# Work to complete:
Would you output the following records verbatim and skip the images in them?
========
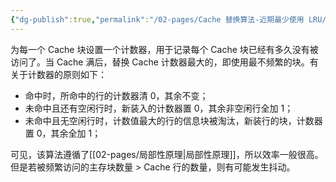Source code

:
 ```yaml
---
{"dg-publish":true,"permalink":"/02-pages/Cache 替换算法-近期最少使用 LRU/","tags":["personal/blog","计算机组成原理"]}
---
```


为每一个 Cache 块设置一个计数器，用于记录每个 Cache 块已经有多久没有被访问了。当 Cache 满后，替换 Cache 计数器最大的，即使用最不频繁的块。有关于计数器的原则如下：
 - 命中时，所命中的行的计数器清 0，其余不变；
 - 未命中且还有空闲行时，新装入的计数器置 0，其余非空闲行全加 1；
 - 未命中且无空闲行时，计数值最大的行的信息块被淘汰，新装行的块，计数器置 0，其余全加 1；

可见，该算法遵循了[[02-pages/局部性原理\|局部性原理]]，所以效率一般很高。但是若被频繁访问的主存块数量 > Cache 行的数量，则有可能发生抖动。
========
# Task response:
Source code

:
 ```yaml
---
{"dg-publish":true,"permalink":"/02-pages/Cache 替换算法-近期最少使用 LRU/","tags":["personal/blog","计算机组成原理"]}
---
```


为每一个 Cache 块设置一个计数器，用于记录每个 Cache 块已经有多久没有被访问了。当 Cache 满后，替换 Cache 计数器最大的，即使用最不频繁的块。有关于计数器的原则如下：
 - 命中时，所命中的行的计数器清 0，其余不变；
 - 未命中且还有空闲行时，新装入的计数器置 0，其余非空闲行全加 1；
 - 未命中且无空闲行时，计数值最大的行的信息块被淘汰，新装行的块，计数器置 0，其余全加 1；

可见，该算法遵循了[[02-pages/局部性原理\|局部性原理]]，所以效率一般很高。但是若被频繁访问的主存块数量 > Cache 行的数量，则有可能发生抖动。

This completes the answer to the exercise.